Starting at the top of the records below and ending with the line that contains "one parallel trends assumption", print each line exactly as written, skipping the pictures.

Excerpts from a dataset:
-------
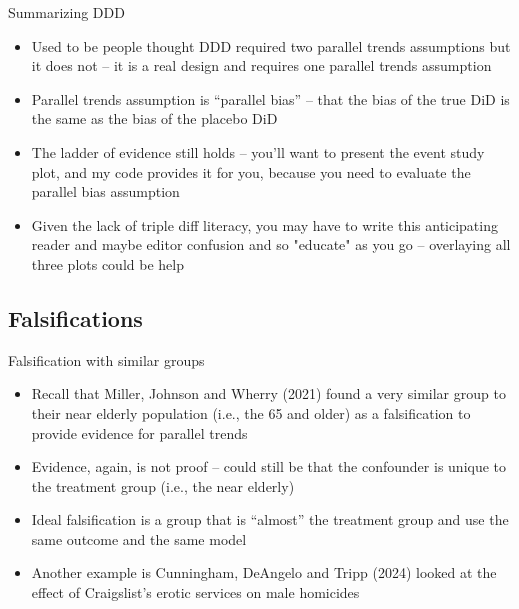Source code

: \documentclass{beamer}
\begin{document}
\begin{frame}{Summarizing DDD}

\begin{itemize}
\item Used to be people thought DDD required two parallel trends assumptions but it does not -- it is a real design and requires one parallel trends assumption
\item Parallel trends assumption is ``parallel bias'' -- that the bias of the true DiD is the same as the bias of the placebo DiD
\item The ladder of evidence still holds -- you'll want to present the event study plot, and my code provides it for you, because you need to evaluate the parallel bias assumption
\item Given the lack of triple diff literacy, you may have to write this anticipating reader and maybe editor confusion and so "educate" as you go -- overlaying all three plots could be help

\end{itemize}

\end{frame}


\subsection{Falsifications}

\begin{frame}{Falsification with similar groups}

\begin{itemize}

	
	\item Recall that Miller, Johnson and Wherry (2021) found a very similar group to their near elderly population (i.e., the 65 and older)  as a falsification to provide evidence for parallel trends
	\item Evidence, again, is not proof -- could still be that the confounder is unique to the treatment group (i.e., the near elderly)
	\item Ideal falsification is a group that is ``almost'' the treatment group and use the same outcome and the same model
	\item Another example is Cunningham, DeAngelo and Tripp (2024) looked at the effect of Craigslist's erotic services on male homicides
\end{itemize}
\end{frame}
\end{document}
-------
* [Response area]
Source code

: \documentclass{beamer}
\begin{document}
\begin{frame}{Summarizing DDD}

\begin{itemize}
\item Used to be people thought DDD required two parallel trends assumptions but it does not -- it is a real design and requires one parallel trends assumption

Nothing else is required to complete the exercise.